=== Task requirements ===
Print every record below exactly as written.

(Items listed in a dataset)
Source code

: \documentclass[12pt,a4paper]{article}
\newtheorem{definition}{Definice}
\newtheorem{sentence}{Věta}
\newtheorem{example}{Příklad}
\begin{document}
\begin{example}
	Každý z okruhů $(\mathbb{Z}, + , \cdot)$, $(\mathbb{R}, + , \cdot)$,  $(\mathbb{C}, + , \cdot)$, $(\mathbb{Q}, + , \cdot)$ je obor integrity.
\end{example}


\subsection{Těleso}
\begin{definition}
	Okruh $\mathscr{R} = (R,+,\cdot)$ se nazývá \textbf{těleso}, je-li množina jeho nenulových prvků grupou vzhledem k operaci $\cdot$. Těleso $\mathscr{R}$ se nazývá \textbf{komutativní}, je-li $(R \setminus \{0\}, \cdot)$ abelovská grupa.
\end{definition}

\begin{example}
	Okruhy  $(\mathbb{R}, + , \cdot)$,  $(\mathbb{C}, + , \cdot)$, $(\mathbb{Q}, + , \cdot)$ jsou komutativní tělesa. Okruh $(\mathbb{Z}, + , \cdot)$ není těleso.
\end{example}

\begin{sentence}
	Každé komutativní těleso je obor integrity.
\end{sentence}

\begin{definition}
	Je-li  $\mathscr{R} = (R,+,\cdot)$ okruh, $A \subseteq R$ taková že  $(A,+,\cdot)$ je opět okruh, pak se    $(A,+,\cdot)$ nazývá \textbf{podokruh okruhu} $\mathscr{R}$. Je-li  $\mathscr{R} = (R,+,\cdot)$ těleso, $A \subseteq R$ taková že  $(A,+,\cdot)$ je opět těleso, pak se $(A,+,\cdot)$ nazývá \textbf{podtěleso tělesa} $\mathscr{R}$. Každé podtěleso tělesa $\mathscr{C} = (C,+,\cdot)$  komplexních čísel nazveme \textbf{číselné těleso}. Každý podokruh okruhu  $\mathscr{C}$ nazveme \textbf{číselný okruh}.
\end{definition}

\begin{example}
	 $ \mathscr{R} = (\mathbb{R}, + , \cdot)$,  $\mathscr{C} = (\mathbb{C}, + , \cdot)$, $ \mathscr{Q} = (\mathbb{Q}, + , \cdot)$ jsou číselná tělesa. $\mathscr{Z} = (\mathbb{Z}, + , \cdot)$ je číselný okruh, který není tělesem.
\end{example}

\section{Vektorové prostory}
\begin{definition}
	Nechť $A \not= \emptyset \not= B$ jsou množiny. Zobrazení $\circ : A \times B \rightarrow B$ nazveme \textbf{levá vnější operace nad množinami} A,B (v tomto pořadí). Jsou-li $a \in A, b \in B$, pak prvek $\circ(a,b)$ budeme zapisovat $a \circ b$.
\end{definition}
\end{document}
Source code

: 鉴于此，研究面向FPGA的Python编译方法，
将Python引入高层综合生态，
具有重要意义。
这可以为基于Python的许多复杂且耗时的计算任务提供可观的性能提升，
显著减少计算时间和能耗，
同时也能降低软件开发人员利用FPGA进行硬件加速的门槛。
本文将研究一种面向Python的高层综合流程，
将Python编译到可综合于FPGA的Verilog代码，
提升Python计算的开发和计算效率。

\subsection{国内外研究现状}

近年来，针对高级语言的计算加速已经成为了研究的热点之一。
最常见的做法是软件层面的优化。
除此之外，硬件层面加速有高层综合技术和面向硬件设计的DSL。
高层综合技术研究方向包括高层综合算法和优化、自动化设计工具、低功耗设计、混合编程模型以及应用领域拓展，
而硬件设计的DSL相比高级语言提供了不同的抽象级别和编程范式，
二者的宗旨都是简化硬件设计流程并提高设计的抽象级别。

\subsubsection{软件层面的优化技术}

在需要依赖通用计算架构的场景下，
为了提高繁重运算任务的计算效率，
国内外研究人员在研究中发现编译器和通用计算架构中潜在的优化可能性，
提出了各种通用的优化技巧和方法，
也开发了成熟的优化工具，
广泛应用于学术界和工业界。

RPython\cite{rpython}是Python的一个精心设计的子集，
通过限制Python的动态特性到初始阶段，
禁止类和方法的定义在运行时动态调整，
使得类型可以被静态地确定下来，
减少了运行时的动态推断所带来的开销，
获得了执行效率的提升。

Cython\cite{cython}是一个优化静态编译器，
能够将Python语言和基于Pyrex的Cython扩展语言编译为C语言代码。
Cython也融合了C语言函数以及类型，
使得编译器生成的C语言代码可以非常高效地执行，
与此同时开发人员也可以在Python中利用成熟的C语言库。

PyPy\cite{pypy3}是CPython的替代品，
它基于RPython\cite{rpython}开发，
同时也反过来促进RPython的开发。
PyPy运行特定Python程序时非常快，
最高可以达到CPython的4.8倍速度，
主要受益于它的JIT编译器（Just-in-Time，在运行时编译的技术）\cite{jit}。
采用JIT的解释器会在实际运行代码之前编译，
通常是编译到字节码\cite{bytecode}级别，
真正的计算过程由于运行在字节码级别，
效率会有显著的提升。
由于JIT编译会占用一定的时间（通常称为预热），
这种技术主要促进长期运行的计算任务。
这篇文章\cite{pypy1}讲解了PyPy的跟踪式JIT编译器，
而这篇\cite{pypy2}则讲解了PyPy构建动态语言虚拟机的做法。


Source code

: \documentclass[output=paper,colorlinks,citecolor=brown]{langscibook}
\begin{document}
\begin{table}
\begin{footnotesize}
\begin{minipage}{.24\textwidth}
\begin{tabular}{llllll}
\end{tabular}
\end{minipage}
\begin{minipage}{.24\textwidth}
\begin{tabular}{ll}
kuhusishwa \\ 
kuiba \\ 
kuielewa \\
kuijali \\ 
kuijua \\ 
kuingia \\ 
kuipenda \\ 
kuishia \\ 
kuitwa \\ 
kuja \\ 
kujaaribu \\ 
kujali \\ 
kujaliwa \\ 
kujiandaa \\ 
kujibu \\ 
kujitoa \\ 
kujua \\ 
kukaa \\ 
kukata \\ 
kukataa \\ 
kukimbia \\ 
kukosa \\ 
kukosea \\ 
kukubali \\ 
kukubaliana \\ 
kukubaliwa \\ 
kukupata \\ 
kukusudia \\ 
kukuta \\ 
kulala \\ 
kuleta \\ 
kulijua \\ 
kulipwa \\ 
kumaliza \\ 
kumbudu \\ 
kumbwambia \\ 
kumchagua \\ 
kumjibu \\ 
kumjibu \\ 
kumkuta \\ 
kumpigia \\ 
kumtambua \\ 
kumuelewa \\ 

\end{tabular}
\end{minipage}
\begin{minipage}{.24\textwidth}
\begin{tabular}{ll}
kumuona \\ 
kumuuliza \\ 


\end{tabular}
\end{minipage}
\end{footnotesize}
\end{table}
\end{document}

=== Exercise response ===
Source code

: \documentclass[12pt,a4paper]{article}
\newtheorem{definition}{Definice}
\newtheorem{sentence}{Věta}
\newtheorem{example}{Příklad}
\begin{document}
\begin{example}
	Každý z okruhů $(\mathbb{Z}, + , \cdot)$, $(\mathbb{R}, + , \cdot)$,  $(\mathbb{C}, + , \cdot)$, $(\mathbb{Q}, + , \cdot)$ je obor integrity.
\end{example}


\subsection{Těleso}
\begin{definition}
	Okruh $\mathscr{R} = (R,+,\cdot)$ se nazývá \textbf{těleso}, je-li množina jeho nenulových prvků grupou vzhledem k operaci $\cdot$. Těleso $\mathscr{R}$ se nazývá \textbf{komutativní}, je-li $(R \setminus \{0\}, \cdot)$ abelovská grupa.
\end{definition}

\begin{example}
	Okruhy  $(\mathbb{R}, + , \cdot)$,  $(\mathbb{C}, + , \cdot)$, $(\mathbb{Q}, + , \cdot)$ jsou komutativní tělesa. Okruh $(\mathbb{Z}, + , \cdot)$ není těleso.
\end{example}

\begin{sentence}
	Každé komutativní těleso je obor integrity.
\end{sentence}

\begin{definition}
	Je-li  $\mathscr{R} = (R,+,\cdot)$ okruh, $A \subseteq R$ taková že  $(A,+,\cdot)$ je opět okruh, pak se    $(A,+,\cdot)$ nazývá \textbf{podokruh okruhu} $\mathscr{R}$. Je-li  $\mathscr{R} = (R,+,\cdot)$ těleso, $A \subseteq R$ taková že  $(A,+,\cdot)$ je opět těleso, pak se $(A,+,\cdot)$ nazývá \textbf{podtěleso tělesa} $\mathscr{R}$. Každé podtěleso tělesa $\mathscr{C} = (C,+,\cdot)$  komplexních čísel nazveme \textbf{číselné těleso}. Každý podokruh okruhu  $\mathscr{C}$ nazveme \textbf{číselný okruh}.
\end{definition}

\begin{example}
	 $ \mathscr{R} = (\mathbb{R}, + , \cdot)$,  $\mathscr{C} = (\mathbb{C}, + , \cdot)$, $ \mathscr{Q} = (\mathbb{Q}, + , \cdot)$ jsou číselná tělesa. $\mathscr{Z} = (\mathbb{Z}, + , \cdot)$ je číselný okruh, který není tělesem.
\end{example}

\section{Vektorové prostory}
\begin{definition}
	Nechť $A \not= \emptyset \not= B$ jsou množiny. Zobrazení $\circ : A \times B \rightarrow B$ nazveme \textbf{levá vnější operace nad množinami} A,B (v tomto pořadí). Jsou-li $a \in A, b \in B$, pak prvek $\circ(a,b)$ budeme zapisovat $a \circ b$.
\end{definition}
\end{document}
Source code

: 鉴于此，研究面向FPGA的Python编译方法，
将Python引入高层综合生态，
具有重要意义。
这可以为基于Python的许多复杂且耗时的计算任务提供可观的性能提升，
显著减少计算时间和能耗，
同时也能降低软件开发人员利用FPGA进行硬件加速的门槛。
本文将研究一种面向Python的高层综合流程，
将Python编译到可综合于FPGA的Verilog代码，
提升Python计算的开发和计算效率。

\subsection{国内外研究现状}

近年来，针对高级语言的计算加速已经成为了研究的热点之一。
最常见的做法是软件层面的优化。
除此之外，硬件层面加速有高层综合技术和面向硬件设计的DSL。
高层综合技术研究方向包括高层综合算法和优化、自动化设计工具、低功耗设计、混合编程模型以及应用领域拓展，
而硬件设计的DSL相比高级语言提供了不同的抽象级别和编程范式，
二者的宗旨都是简化硬件设计流程并提高设计的抽象级别。

\subsubsection{软件层面的优化技术}

在需要依赖通用计算架构的场景下，
为了提高繁重运算任务的计算效率，
国内外研究人员在研究中发现编译器和通用计算架构中潜在的优化可能性，
提出了各种通用的优化技巧和方法，
也开发了成熟的优化工具，
广泛应用于学术界和工业界。

RPython\cite{rpython}是Python的一个精心设计的子集，
通过限制Python的动态特性到初始阶段，
禁止类和方法的定义在运行时动态调整，
使得类型可以被静态地确定下来，
减少了运行时的动态推断所带来的开销，
获得了执行效率的提升。

Cython\cite{cython}是一个优化静态编译器，
能够将Python语言和基于Pyrex的Cython扩展语言编译为C语言代码。
Cython也融合了C语言函数以及类型，
使得编译器生成的C语言代码可以非常高效地执行，
与此同时开发人员也可以在Python中利用成熟的C语言库。

PyPy\cite{pypy3}是CPython的替代品，
它基于RPython\cite{rpython}开发，
同时也反过来促进RPython的开发。
PyPy运行特定Python程序时非常快，
最高可以达到CPython的4.8倍速度，
主要受益于它的JIT编译器（Just-in-Time，在运行时编译的技术）\cite{jit}。
采用JIT的解释器会在实际运行代码之前编译，
通常是编译到字节码\cite{bytecode}级别，
真正的计算过程由于运行在字节码级别，
效率会有显著的提升。
由于JIT编译会占用一定的时间（通常称为预热），
这种技术主要促进长期运行的计算任务。
这篇文章\cite{pypy1}讲解了PyPy的跟踪式JIT编译器，
而这篇\cite{pypy2}则讲解了PyPy构建动态语言虚拟机的做法。


Source code

: \documentclass[output=paper,colorlinks,citecolor=brown]{langscibook}
\begin{document}
\begin{table}
\begin{footnotesize}
\begin{minipage}{.24\textwidth}
\begin{tabular}{llllll}
\end{tabular}
\end{minipage}
\begin{minipage}{.24\textwidth}
\begin{tabular}{ll}
kuhusishwa \\ 
kuiba \\ 
kuielewa \\
kuijali \\ 
kuijua \\ 
kuingia \\ 
kuipenda \\ 
kuishia \\ 
kuitwa \\ 
kuja \\ 
kujaaribu \\ 
kujali \\ 
kujaliwa \\ 
kujiandaa \\ 
kujibu \\ 
kujitoa \\ 
kujua \\ 
kukaa \\ 
kukata \\ 
kukataa \\ 
kukimbia \\ 
kukosa \\ 
kukosea \\ 
kukubali \\ 
kukubaliana \\ 
kukubaliwa \\ 
kukupata \\ 
kukusudia \\ 
kukuta \\ 
kulala \\ 
kuleta \\ 
kulijua \\ 
kulipwa \\ 
kumaliza \\ 
kumbudu \\ 
kumbwambia \\ 
kumchagua \\ 
kumjibu \\ 
kumjibu \\ 
kumkuta \\ 
kumpigia \\ 
kumtambua \\ 
kumuelewa \\ 

\end{tabular}
\end{minipage}
\begin{minipage}{.24\textwidth}
\begin{tabular}{ll}
kumuona \\ 
kumuuliza \\ 


\end{tabular}
\end{minipage}
\end{footnotesize}
\end{table}
\end{document}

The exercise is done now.